### How to complete this task
Whatever pictures appear, omit them, and repeat the data below exactly.

- - - -

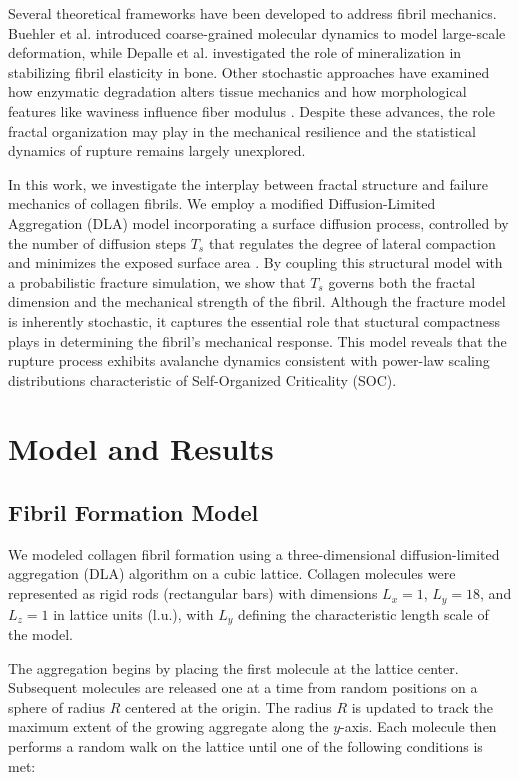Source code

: \documentclass[aps,physrev,preprint,groupedaddress,linenumbers]{revtex4-2}
\begin{document}
Several theoretical frameworks have been developed to address fibril mechanics. Buehler et al. introduced coarse-grained molecular dynamics to model large-scale deformation, while Depalle et al. investigated the role of mineralization in stabilizing fibril elasticity in bone\cite{Buehler2006a,Buehler2006b,Buehler2008a,Buehler2008b,Depalle2016}. Other stochastic approaches have examined how enzymatic degradation alters tissue mechanics \cite{Arau2011} and how morphological features like waviness influence fiber modulus \cite{Deng2024}. Despite these advances, the role fractal organization may play in the mechanical resilience and the statistical dynamics of rupture remains largely unexplored.

In this work, we investigate the interplay between fractal structure and failure mechanics of collagen fibrils. We employ a modified Diffusion-Limited Aggregation (DLA) model incorporating a surface diffusion process, controlled by the number of diffusion steps $T_s$ that regulates the degree of lateral compaction and minimizes the exposed surface area \cite{Parkinson1995}. By coupling this structural model with a probabilistic fracture simulation, we show that $T_s$ governs both the fractal dimension and the mechanical strength of the fibril. Although the fracture model is inherently stochastic, it captures the essential role that stuctural compactness plays in determining the fibril's mechanical response. This model reveals that the rupture process exhibits avalanche dynamics consistent with power-law scaling distributions characteristic of Self-Organized Criticality (SOC).

\section{Model and Results}
\subsection{Fibril Formation Model}

We modeled collagen fibril formation using a three-dimensional diffusion-limited aggregation (DLA) algorithm on a cubic lattice. Collagen molecules were represented as rigid rods (rectangular bars) with dimensions $L_x = 1$, $L_y = 18$, and $L_z = 1$ in lattice units (l.u.), with $L_y$ defining the characteristic length scale of the model.

The aggregation begins by placing the first molecule at the lattice center. Subsequent molecules are released one at a time from random positions on a sphere of radius $R$ centered at the origin. The radius $R$ is updated to track the maximum extent of the growing aggregate along the $y$-axis. Each molecule then performs a random walk on the lattice until one of the following conditions is met:
\end{document}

- - - -

### Written response
Source code

: \documentclass[aps,physrev,preprint,groupedaddress,linenumbers]{revtex4-2}
\begin{document}
Several theoretical frameworks have been developed to address fibril mechanics. Buehler et al. introduced coarse-grained molecular dynamics to model large-scale deformation, while Depalle et al. investigated the role of mineralization in stabilizing fibril elasticity in bone\cite{Buehler2006a,Buehler2006b,Buehler2008a,Buehler2008b,Depalle2016}. Other stochastic approaches have examined how enzymatic degradation alters tissue mechanics \cite{Arau2011} and how morphological features like waviness influence fiber modulus \cite{Deng2024}. Despite these advances, the role fractal organization may play in the mechanical resilience and the statistical dynamics of rupture remains largely unexplored.

In this work, we investigate the interplay between fractal structure and failure mechanics of collagen fibrils. We employ a modified Diffusion-Limited Aggregation (DLA) model incorporating a surface diffusion process, controlled by the number of diffusion steps $T_s$ that regulates the degree of lateral compaction and minimizes the exposed surface area \cite{Parkinson1995}. By coupling this structural model with a probabilistic fracture simulation, we show that $T_s$ governs both the fractal dimension and the mechanical strength of the fibril. Although the fracture model is inherently stochastic, it captures the essential role that stuctural compactness plays in determining the fibril's mechanical response. This model reveals that the rupture process exhibits avalanche dynamics consistent with power-law scaling distributions characteristic of Self-Organized Criticality (SOC).

\section{Model and Results}
\subsection{Fibril Formation Model}

We modeled collagen fibril formation using a three-dimensional diffusion-limited aggregation (DLA) algorithm on a cubic lattice. Collagen molecules were represented as rigid rods (rectangular bars) with dimensions $L_x = 1$, $L_y = 18$, and $L_z = 1$ in lattice units (l.u.), with $L_y$ defining the characteristic length scale of the model.

The aggregation begins by placing the first molecule at the lattice center. Subsequent molecules are released one at a time from random positions on a sphere of radius $R$ centered at the origin. The radius $R$ is updated to track the maximum extent of the growing aggregate along the $y$-axis. Each molecule then performs a random walk on the lattice until one of the following conditions is met:
\end{document}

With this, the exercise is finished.